Development of a population pharmacokinetic model to describe olmesartan medoxomil/hydrochlorothiazide (20/12.5 mg) FDC tablet in male healthy South Korean subjects
- Authors
- Chae, Jung-Woo; Baek, In-hwan; Seo, Jeong-won; Jung, Sang-hoon; Back, Hyun-moon; Song, Byung-jeong; Lee, Byung-yo; Yun, Hwi-yeol; Kang, Wonku; Kwon, Kwang-il
- Issue Date
- Aug-2014
- Publisher
- DUSTRI-VERLAG DR KARL FEISTLE
- Keywords
- olmesartan medoxomil; hydrochlorothiazide; combination drug; nonlinear mixed effect modeling; population pharmacokinetic
- Citation
- INTERNATIONAL JOURNAL OF CLINICAL PHARMACOLOGY AND THERAPEUTICS, v.52, no.8, pp 676 - 683
- Pages
- 8
- Journal Title
- INTERNATIONAL JOURNAL OF CLINICAL PHARMACOLOGY AND THERAPEUTICS
- Volume
- 52
- Number
- 8
- Start Page
- 676
- End Page
- 683
- URI
- https://scholarworks.bwise.kr/cau/handle/2019.sw.cau/11996
- DOI
- 10.5414/CP202046
- ISSN
- 0946-1965
- Abstract
- Aim: The objective of the present study was to develop population pharmacokinetic models for olmesartan medoxomil and hydrochlorothiazide and to investigate the influence of demographic factors on these population pharmacokinetics.
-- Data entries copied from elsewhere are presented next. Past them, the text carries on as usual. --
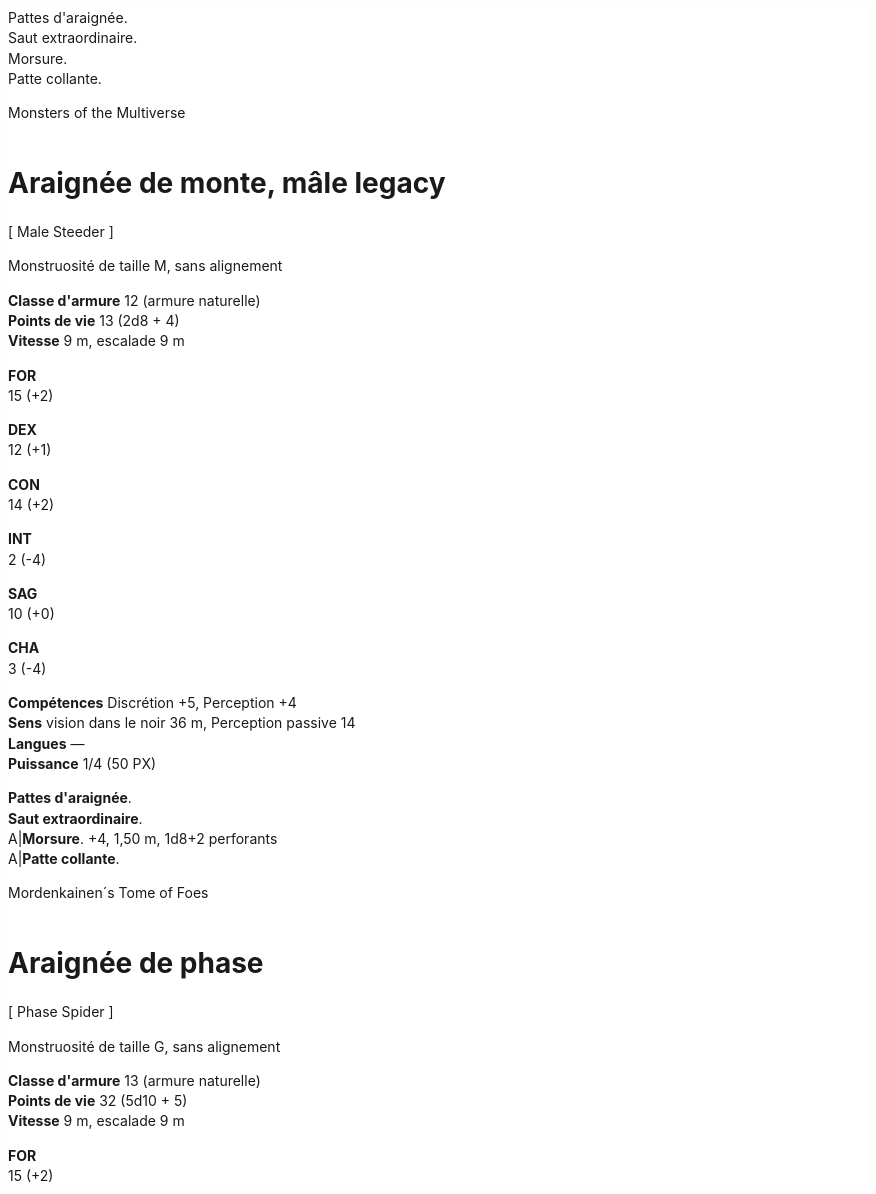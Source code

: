 Pattes d'araignée.  
Saut extraordinaire.  
Morsure.  
Patte collante.  

Monsters of the Multiverse

Araignée de monte, mâle legacy
==============================

\[ Male Steeder \]

Monstruosité de taille M, sans alignement

**Classe d'armure** 12 (armure naturelle)  
**Points de vie** 13 (2d8 + 4)  
**Vitesse** 9 m, escalade 9 m

**FOR**  
15 (+2)

**DEX**  
12 (+1)

**CON**  
14 (+2)

**INT**  
2 (-4)

**SAG**  
10 (+0)

**CHA**  
3 (-4)

**Compétences** Discrétion +5, Perception +4  
**Sens** vision dans le noir 36 m, Perception passive 14  
**Langues** —  
**Puissance** 1/4 (50 PX)

**Pattes d'araignée**.  
**Saut extraordinaire**.  
A|**Morsure**. +4, 1,50 m, 1d8+2 perforants  
A|**Patte collante**.  

Mordenkainen´s Tome of Foes

Araignée de phase
=================

\[ Phase Spider \]

Monstruosité de taille G, sans alignement

**Classe d'armure** 13 (armure naturelle)  
**Points de vie** 32 (5d10 + 5)  
**Vitesse** 9 m, escalade 9 m

**FOR**  
15 (+2)
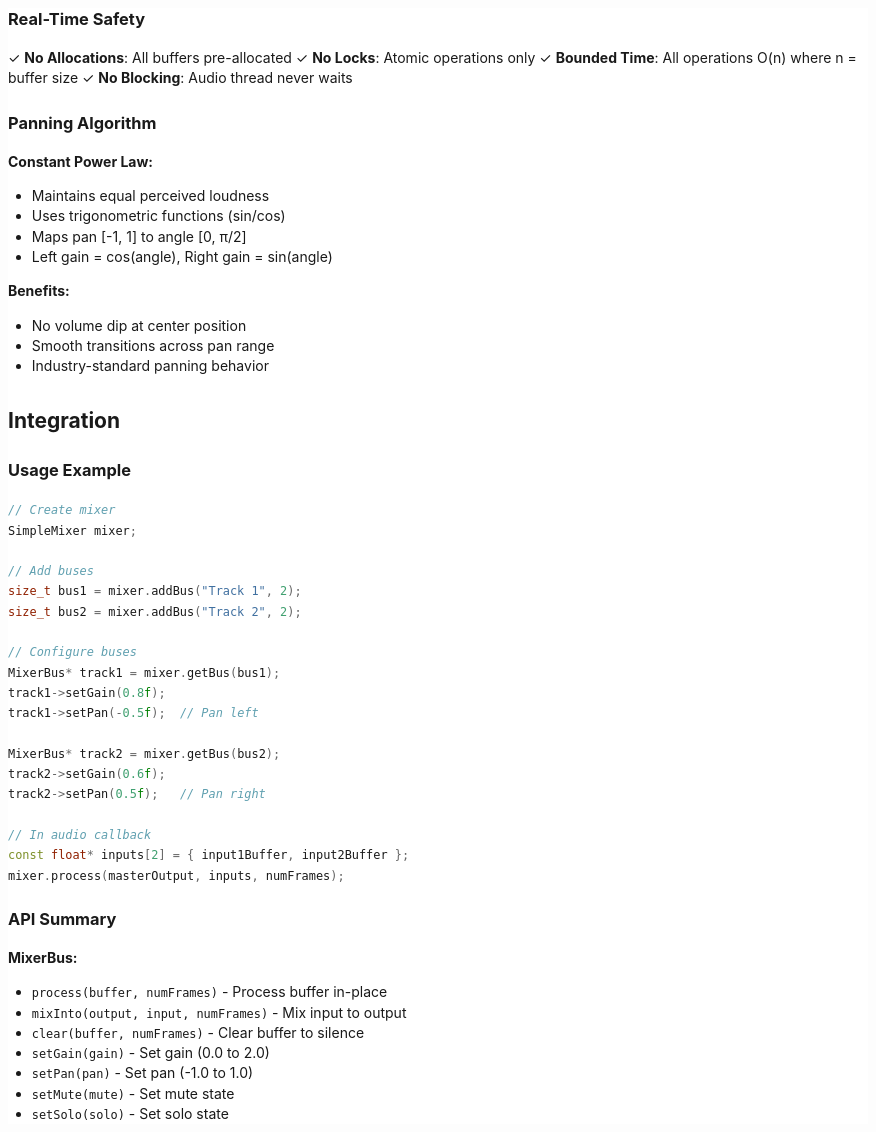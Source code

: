 ### Real-Time Safety

✓ **No Allocations**: All buffers pre-allocated
✓ **No Locks**: Atomic operations only
✓ **Bounded Time**: All operations O(n) where n = buffer size
✓ **No Blocking**: Audio thread never waits

### Panning Algorithm

**Constant Power Law:**
- Maintains equal perceived loudness
- Uses trigonometric functions (sin/cos)
- Maps pan [-1, 1] to angle [0, π/2]
- Left gain = cos(angle), Right gain = sin(angle)

**Benefits:**
- No volume dip at center position
- Smooth transitions across pan range
- Industry-standard panning behavior

## Integration

### Usage Example

```cpp
// Create mixer
SimpleMixer mixer;

// Add buses
size_t bus1 = mixer.addBus("Track 1", 2);
size_t bus2 = mixer.addBus("Track 2", 2);

// Configure buses
MixerBus* track1 = mixer.getBus(bus1);
track1->setGain(0.8f);
track1->setPan(-0.5f);  // Pan left

MixerBus* track2 = mixer.getBus(bus2);
track2->setGain(0.6f);
track2->setPan(0.5f);   // Pan right

// In audio callback
const float* inputs[2] = { input1Buffer, input2Buffer };
mixer.process(masterOutput, inputs, numFrames);
```

### API Summary

**MixerBus:**
- `process(buffer, numFrames)` - Process buffer in-place
- `mixInto(output, input, numFrames)` - Mix input to output
- `clear(buffer, numFrames)` - Clear buffer to silence
- `setGain(gain)` - Set gain (0.0 to 2.0)
- `setPan(pan)` - Set pan (-1.0 to 1.0)
- `setMute(mute)` - Set mute state
- `setSolo(solo)` - Set solo state
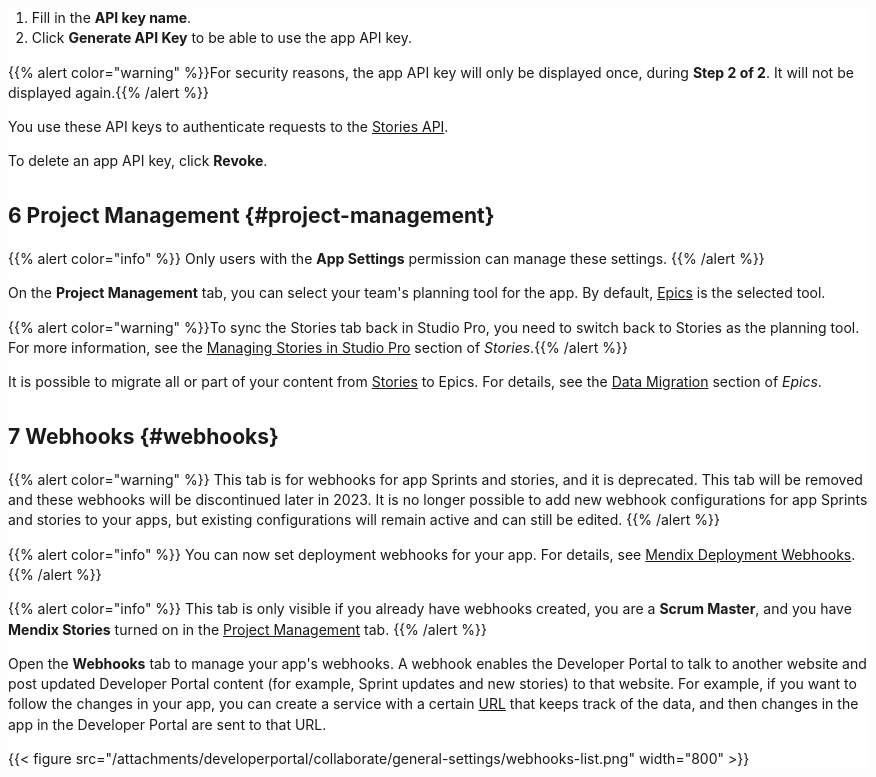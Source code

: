 1. Fill in the **API key name**.
2. Click **Generate API Key** to be able to use the app API key.

{{% alert color="warning" %}}For security reasons, the app API key will only be displayed once, during **Step 2 of 2**. It will not be displayed again.{{% /alert %}}

You use these API keys to authenticate requests to the [Stories API](/apidocs-mxsdk/apidocs/stories-api/).

To delete an app API key, click **Revoke**.

## 6 Project Management {#project-management}

{{% alert color="info" %}}
Only users with the **App Settings** permission can manage these settings.
{{% /alert %}}

On the **Project Management** tab, you can select your team's planning tool for the app. By default, [Epics](/developerportal/collaborate/epics/) is the selected tool.

{{% alert color="warning" %}}To sync the Stories tab back in Studio Pro, you need to switch back to Stories as the planning tool. For more information, see the [Managing Stories in Studio Pro](/developerportal/collaborate/stories/#managing-sp) section of *Stories*.{{% /alert %}}

It is possible to migrate all or part of your content from [Stories](/developerportal/collaborate/stories/) to Epics. For details, see the [Data Migration](/developerportal/collaborate/epics/#data-migration) section of *Epics*.

## 7 Webhooks {#webhooks}

{{% alert color="warning" %}}
This tab is for webhooks for app Sprints and stories, and it is deprecated. This tab will be removed and these webhooks will be discontinued later in 2023. It is no longer possible to add new webhook configurations for app Sprints and stories to your apps, but existing configurations will remain active and can still be edited. 
{{% /alert %}}

{{% alert color="info" %}}
You can now set deployment webhooks for your app. For details, see [Mendix Deployment Webhooks](/developerportal/deploy/webhooks/).
{{% /alert %}}

{{% alert color="info" %}}
This tab is only visible if you already have webhooks created, you are a **Scrum Master**, and you have **Mendix Stories** turned on in the [Project Management](#project-management) tab.
{{% /alert %}}

Open the **Webhooks** tab to manage your app's webhooks. A webhook enables the Developer Portal to talk to another website and post updated Developer Portal content (for example, Sprint updates and new stories) to that website. For example, if you want to follow the changes in your app, you can create a service with a certain [URL](#url) that keeps track of the data, and then changes in the app in the Developer Portal are sent to that URL.

{{< figure src="/attachments/developerportal/collaborate/general-settings/webhooks-list.png" width="800"  >}}
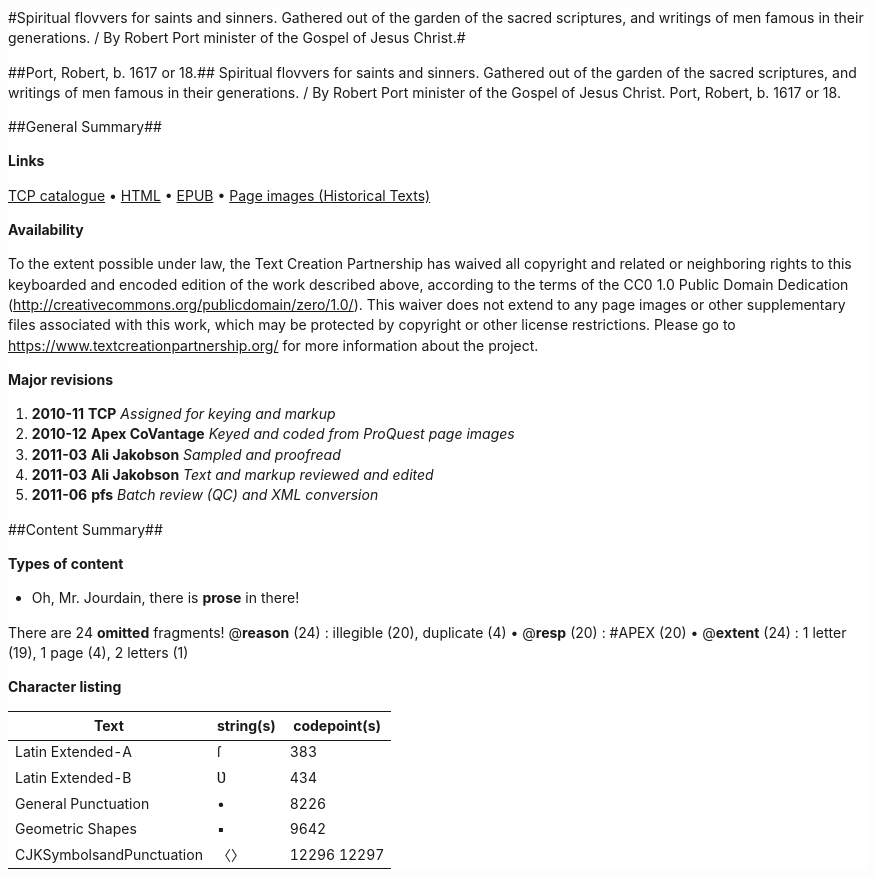 #Spiritual flovvers for saints and sinners. Gathered out of the garden of the sacred scriptures, and writings of men famous in their generations. / By Robert Port minister of the Gospel of Jesus Christ.#

##Port, Robert, b. 1617 or 18.##
Spiritual flovvers for saints and sinners. Gathered out of the garden of the sacred scriptures, and writings of men famous in their generations. / By Robert Port minister of the Gospel of Jesus Christ.
Port, Robert, b. 1617 or 18.

##General Summary##

**Links**

[TCP catalogue](http://www.ota.ox.ac.uk/tcp/)  • 
[HTML](http://tei.it.ox.ac.uk/tcp/Texts-HTML/free/A90/A90864.html)  • 
[EPUB](http://tei.it.ox.ac.uk/tcp/Texts-EPUB/free/A90/A90864.epub) • 
[Page images (Historical Texts)](https://historicaltexts.jisc.ac.uk/eebo-99868343e)

**Availability**

To the extent possible under law, the Text Creation Partnership has waived all copyright and related or neighboring rights to this keyboarded and encoded edition of the work described above, according to the terms of the CC0 1.0 Public Domain Dedication (http://creativecommons.org/publicdomain/zero/1.0/). This waiver does not extend to any page images or other supplementary files associated with this work, which may be protected by copyright or other license restrictions. Please go to https://www.textcreationpartnership.org/ for more information about the project.

**Major revisions**

1. __2010-11__ __TCP__ *Assigned for keying and markup*
1. __2010-12__ __Apex CoVantage__ *Keyed and coded from ProQuest page images*
1. __2011-03__ __Ali Jakobson__ *Sampled and proofread*
1. __2011-03__ __Ali Jakobson__ *Text and markup reviewed and edited*
1. __2011-06__ __pfs__ *Batch review (QC) and XML conversion*

##Content Summary##

**Types of content**

  * Oh, Mr. Jourdain, there is **prose** in there!

There are 24 **omitted** fragments! 
 @__reason__ (24) : illegible (20), duplicate (4)  •  @__resp__ (20) : #APEX (20)  •  @__extent__ (24) : 1 letter (19), 1 page (4), 2 letters (1)

**Character listing**


|Text|string(s)|codepoint(s)|
|---|---|---|
|Latin Extended-A|ſ|383|
|Latin Extended-B|Ʋ|434|
|General Punctuation|•|8226|
|Geometric Shapes|▪|9642|
|CJKSymbolsandPunctuation|〈〉|12296 12297|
Methods: Plasma concentrations of olmesartan medoxomil and hydrochlorothiazide were measured in 41 healthy volunteers enrolled in our bioequivalence study by LC-MS/MS following oral administration of an olmesartan medoxomil/hydrochlorothiazide (20/12.5 mg) fixed-dose combination tablet. This data and covariates were subjected to nonlinear mixed-effect modeling analysis using the NONMEM software. Evaluation featured a visual predicted check and bootstrapping. Results: The distributions of olmesartan medoxomil and hydrochlorothiazide were best fitted using a two-compartment model with no lag time and first-order elimination. When analyzing hydrochlorothiazide kinetics, we found that TCHO and CL/F were correlated, while HB and K-a influenced olmesartan medoxomil modeling. All evaluations indicated that the pharmacokinetic profiles of olmesartan medoxomil and hydrochlorothiazide were adequately described using our PPK model. Conclusions: This study indicates that demographic factors influence the inter-individual variability in the disposition of the combination drug, and it might be more useful to apply it to the PK of olmesartan medoxomil/hydrochlorothiazide (20/12.5 mg) FDC tablets administered to patients with hypertension.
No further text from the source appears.